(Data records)
┏━━
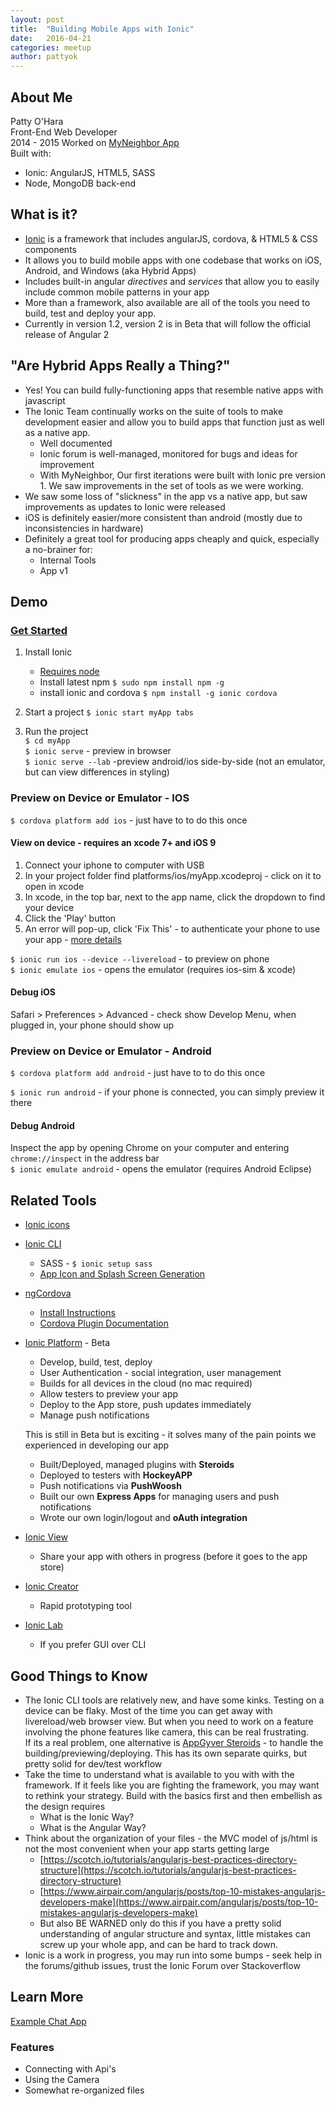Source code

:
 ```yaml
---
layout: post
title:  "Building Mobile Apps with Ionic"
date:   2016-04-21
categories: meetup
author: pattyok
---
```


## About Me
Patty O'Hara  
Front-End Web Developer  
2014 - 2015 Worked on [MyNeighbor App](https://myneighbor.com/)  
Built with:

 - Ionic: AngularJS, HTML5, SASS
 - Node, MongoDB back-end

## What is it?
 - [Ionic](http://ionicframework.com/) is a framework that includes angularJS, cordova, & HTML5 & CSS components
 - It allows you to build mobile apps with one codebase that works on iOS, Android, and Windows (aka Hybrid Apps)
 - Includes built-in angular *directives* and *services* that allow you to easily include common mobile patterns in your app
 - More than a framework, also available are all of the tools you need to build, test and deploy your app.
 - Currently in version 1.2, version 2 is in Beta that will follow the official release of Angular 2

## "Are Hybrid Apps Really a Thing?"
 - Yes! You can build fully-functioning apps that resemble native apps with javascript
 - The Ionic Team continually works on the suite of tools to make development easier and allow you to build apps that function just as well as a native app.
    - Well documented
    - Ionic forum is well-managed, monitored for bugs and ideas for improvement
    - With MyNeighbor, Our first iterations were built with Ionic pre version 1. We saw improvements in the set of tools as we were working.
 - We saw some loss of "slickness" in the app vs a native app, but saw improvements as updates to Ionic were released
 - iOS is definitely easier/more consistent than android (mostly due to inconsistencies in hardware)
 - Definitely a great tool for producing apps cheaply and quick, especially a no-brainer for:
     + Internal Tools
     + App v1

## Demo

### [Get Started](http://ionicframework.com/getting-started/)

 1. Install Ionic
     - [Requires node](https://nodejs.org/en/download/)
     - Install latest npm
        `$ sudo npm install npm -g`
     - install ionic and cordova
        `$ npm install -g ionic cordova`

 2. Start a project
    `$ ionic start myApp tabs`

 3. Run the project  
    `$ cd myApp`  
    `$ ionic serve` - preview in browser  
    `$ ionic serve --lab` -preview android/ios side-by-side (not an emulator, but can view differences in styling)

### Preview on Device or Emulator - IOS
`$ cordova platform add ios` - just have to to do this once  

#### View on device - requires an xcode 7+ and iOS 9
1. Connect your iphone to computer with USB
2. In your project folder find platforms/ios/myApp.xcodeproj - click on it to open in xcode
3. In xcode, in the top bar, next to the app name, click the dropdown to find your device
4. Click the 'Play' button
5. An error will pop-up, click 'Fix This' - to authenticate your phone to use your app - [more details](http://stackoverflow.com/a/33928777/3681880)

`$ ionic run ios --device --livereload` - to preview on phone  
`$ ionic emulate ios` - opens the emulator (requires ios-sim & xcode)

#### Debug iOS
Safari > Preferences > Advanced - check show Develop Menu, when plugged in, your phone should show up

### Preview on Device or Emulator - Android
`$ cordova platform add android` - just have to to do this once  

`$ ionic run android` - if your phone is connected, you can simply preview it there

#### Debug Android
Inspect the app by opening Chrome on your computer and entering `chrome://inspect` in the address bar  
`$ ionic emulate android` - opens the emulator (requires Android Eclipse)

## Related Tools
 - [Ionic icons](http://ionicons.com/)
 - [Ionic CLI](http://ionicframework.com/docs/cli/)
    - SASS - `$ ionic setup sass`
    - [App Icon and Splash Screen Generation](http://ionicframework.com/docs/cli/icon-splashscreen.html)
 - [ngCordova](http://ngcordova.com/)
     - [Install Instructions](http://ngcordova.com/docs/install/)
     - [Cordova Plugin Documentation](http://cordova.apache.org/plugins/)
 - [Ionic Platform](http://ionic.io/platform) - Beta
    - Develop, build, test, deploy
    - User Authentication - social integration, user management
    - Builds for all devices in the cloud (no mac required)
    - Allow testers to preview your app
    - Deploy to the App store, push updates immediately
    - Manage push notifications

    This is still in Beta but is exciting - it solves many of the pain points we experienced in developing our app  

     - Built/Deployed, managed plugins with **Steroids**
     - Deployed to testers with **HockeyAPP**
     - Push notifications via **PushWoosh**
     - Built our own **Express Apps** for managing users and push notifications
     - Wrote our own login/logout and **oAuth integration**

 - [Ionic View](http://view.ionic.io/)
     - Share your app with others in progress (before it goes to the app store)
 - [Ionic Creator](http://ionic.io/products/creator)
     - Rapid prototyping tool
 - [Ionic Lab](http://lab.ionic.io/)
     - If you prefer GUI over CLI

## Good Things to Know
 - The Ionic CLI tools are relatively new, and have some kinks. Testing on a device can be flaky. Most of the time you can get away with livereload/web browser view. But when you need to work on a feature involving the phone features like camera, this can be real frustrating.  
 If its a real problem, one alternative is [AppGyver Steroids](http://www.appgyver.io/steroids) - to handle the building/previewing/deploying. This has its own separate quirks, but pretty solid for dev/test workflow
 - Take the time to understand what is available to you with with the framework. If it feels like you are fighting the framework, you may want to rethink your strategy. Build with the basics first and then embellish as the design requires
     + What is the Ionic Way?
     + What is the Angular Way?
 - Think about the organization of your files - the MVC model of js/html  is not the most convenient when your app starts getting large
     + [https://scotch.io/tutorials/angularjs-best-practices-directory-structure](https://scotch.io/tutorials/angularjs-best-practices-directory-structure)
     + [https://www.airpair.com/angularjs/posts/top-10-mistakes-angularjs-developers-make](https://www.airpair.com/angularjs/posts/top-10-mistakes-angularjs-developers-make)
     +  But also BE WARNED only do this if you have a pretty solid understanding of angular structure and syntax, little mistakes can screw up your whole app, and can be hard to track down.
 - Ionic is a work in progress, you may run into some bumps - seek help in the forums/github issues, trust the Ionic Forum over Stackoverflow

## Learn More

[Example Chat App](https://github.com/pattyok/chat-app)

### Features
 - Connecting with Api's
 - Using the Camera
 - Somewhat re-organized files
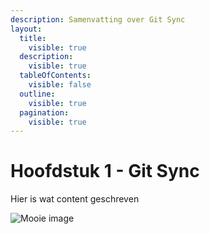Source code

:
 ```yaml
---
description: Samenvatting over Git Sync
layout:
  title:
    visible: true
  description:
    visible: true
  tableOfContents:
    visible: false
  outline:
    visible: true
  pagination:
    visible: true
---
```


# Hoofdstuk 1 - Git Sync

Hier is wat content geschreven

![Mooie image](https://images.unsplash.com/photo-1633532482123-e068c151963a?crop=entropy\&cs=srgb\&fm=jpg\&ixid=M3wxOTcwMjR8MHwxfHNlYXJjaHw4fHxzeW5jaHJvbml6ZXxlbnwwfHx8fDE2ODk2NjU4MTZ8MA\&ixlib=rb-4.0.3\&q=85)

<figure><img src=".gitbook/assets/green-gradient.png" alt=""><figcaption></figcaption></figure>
┗━━
Above are records to transcribe exactly; leave their pictures out.

> RESPONSE TO THIS TASK:
Source code

:
 ```yaml
---
layout: post
title:  "Building Mobile Apps with Ionic"
date:   2016-04-21
categories: meetup
author: pattyok
---
```


## About Me
Patty O'Hara  
Front-End Web Developer  
2014 - 2015 Worked on [MyNeighbor App](https://myneighbor.com/)  
Built with:

 - Ionic: AngularJS, HTML5, SASS
 - Node, MongoDB back-end

## What is it?
 - [Ionic](http://ionicframework.com/) is a framework that includes angularJS, cordova, & HTML5 & CSS components
 - It allows you to build mobile apps with one codebase that works on iOS, Android, and Windows (aka Hybrid Apps)
 - Includes built-in angular *directives* and *services* that allow you to easily include common mobile patterns in your app
 - More than a framework, also available are all of the tools you need to build, test and deploy your app.
 - Currently in version 1.2, version 2 is in Beta that will follow the official release of Angular 2

## "Are Hybrid Apps Really a Thing?"
 - Yes! You can build fully-functioning apps that resemble native apps with javascript
 - The Ionic Team continually works on the suite of tools to make development easier and allow you to build apps that function just as well as a native app.
    - Well documented
    - Ionic forum is well-managed, monitored for bugs and ideas for improvement
    - With MyNeighbor, Our first iterations were built with Ionic pre version 1. We saw improvements in the set of tools as we were working.
 - We saw some loss of "slickness" in the app vs a native app, but saw improvements as updates to Ionic were released
 - iOS is definitely easier/more consistent than android (mostly due to inconsistencies in hardware)
 - Definitely a great tool for producing apps cheaply and quick, especially a no-brainer for:
     + Internal Tools
     + App v1

## Demo

### [Get Started](http://ionicframework.com/getting-started/)

 1. Install Ionic
     - [Requires node](https://nodejs.org/en/download/)
     - Install latest npm
        `$ sudo npm install npm -g`
     - install ionic and cordova
        `$ npm install -g ionic cordova`

 2. Start a project
    `$ ionic start myApp tabs`

 3. Run the project  
    `$ cd myApp`  
    `$ ionic serve` - preview in browser  
    `$ ionic serve --lab` -preview android/ios side-by-side (not an emulator, but can view differences in styling)

### Preview on Device or Emulator - IOS
`$ cordova platform add ios` - just have to to do this once  

#### View on device - requires an xcode 7+ and iOS 9
1. Connect your iphone to computer with USB
2. In your project folder find platforms/ios/myApp.xcodeproj - click on it to open in xcode
3. In xcode, in the top bar, next to the app name, click the dropdown to find your device
4. Click the 'Play' button
5. An error will pop-up, click 'Fix This' - to authenticate your phone to use your app - [more details](http://stackoverflow.com/a/33928777/3681880)

`$ ionic run ios --device --livereload` - to preview on phone  
`$ ionic emulate ios` - opens the emulator (requires ios-sim & xcode)

#### Debug iOS
Safari > Preferences > Advanced - check show Develop Menu, when plugged in, your phone should show up

### Preview on Device or Emulator - Android
`$ cordova platform add android` - just have to to do this once  

`$ ionic run android` - if your phone is connected, you can simply preview it there

#### Debug Android
Inspect the app by opening Chrome on your computer and entering `chrome://inspect` in the address bar  
`$ ionic emulate android` - opens the emulator (requires Android Eclipse)

## Related Tools
 - [Ionic icons](http://ionicons.com/)
 - [Ionic CLI](http://ionicframework.com/docs/cli/)
    - SASS - `$ ionic setup sass`
    - [App Icon and Splash Screen Generation](http://ionicframework.com/docs/cli/icon-splashscreen.html)
 - [ngCordova](http://ngcordova.com/)
     - [Install Instructions](http://ngcordova.com/docs/install/)
     - [Cordova Plugin Documentation](http://cordova.apache.org/plugins/)
 - [Ionic Platform](http://ionic.io/platform) - Beta
    - Develop, build, test, deploy
    - User Authentication - social integration, user management
    - Builds for all devices in the cloud (no mac required)
    - Allow testers to preview your app
    - Deploy to the App store, push updates immediately
    - Manage push notifications

    This is still in Beta but is exciting - it solves many of the pain points we experienced in developing our app  

     - Built/Deployed, managed plugins with **Steroids**
     - Deployed to testers with **HockeyAPP**
     - Push notifications via **PushWoosh**
     - Built our own **Express Apps** for managing users and push notifications
     - Wrote our own login/logout and **oAuth integration**

 - [Ionic View](http://view.ionic.io/)
     - Share your app with others in progress (before it goes to the app store)
 - [Ionic Creator](http://ionic.io/products/creator)
     - Rapid prototyping tool
 - [Ionic Lab](http://lab.ionic.io/)
     - If you prefer GUI over CLI

## Good Things to Know
 - The Ionic CLI tools are relatively new, and have some kinks. Testing on a device can be flaky. Most of the time you can get away with livereload/web browser view. But when you need to work on a feature involving the phone features like camera, this can be real frustrating.  
 If its a real problem, one alternative is [AppGyver Steroids](http://www.appgyver.io/steroids) - to handle the building/previewing/deploying. This has its own separate quirks, but pretty solid for dev/test workflow
 - Take the time to understand what is available to you with with the framework. If it feels like you are fighting the framework, you may want to rethink your strategy. Build with the basics first and then embellish as the design requires
     + What is the Ionic Way?
     + What is the Angular Way?
 - Think about the organization of your files - the MVC model of js/html  is not the most convenient when your app starts getting large
     + [https://scotch.io/tutorials/angularjs-best-practices-directory-structure](https://scotch.io/tutorials/angularjs-best-practices-directory-structure)
     + [https://www.airpair.com/angularjs/posts/top-10-mistakes-angularjs-developers-make](https://www.airpair.com/angularjs/posts/top-10-mistakes-angularjs-developers-make)
     +  But also BE WARNED only do this if you have a pretty solid understanding of angular structure and syntax, little mistakes can screw up your whole app, and can be hard to track down.
 - Ionic is a work in progress, you may run into some bumps - seek help in the forums/github issues, trust the Ionic Forum over Stackoverflow

## Learn More

[Example Chat App](https://github.com/pattyok/chat-app)

### Features
 - Connecting with Api's
 - Using the Camera
 - Somewhat re-organized files
Source code

:
 ```yaml
---
description: Samenvatting over Git Sync
layout:
  title:
    visible: true
  description:
    visible: true
  tableOfContents:
    visible: false
  outline:
    visible: true
  pagination:
    visible: true
---
```


# Hoofdstuk 1 - Git Sync

Hier is wat content geschreven

![Mooie image](https://images.unsplash.com/photo-1633532482123-e068c151963a?crop=entropy\&cs=srgb\&fm=jpg\&ixid=M3wxOTcwMjR8MHwxfHNlYXJjaHw4fHxzeW5jaHJvbml6ZXxlbnwwfHx8fDE2ODk2NjU4MTZ8MA\&ixlib=rb-4.0.3\&q=85)

<figure><img src=".gitbook/assets/green-gradient.png" alt=""><figcaption></figcaption></figure>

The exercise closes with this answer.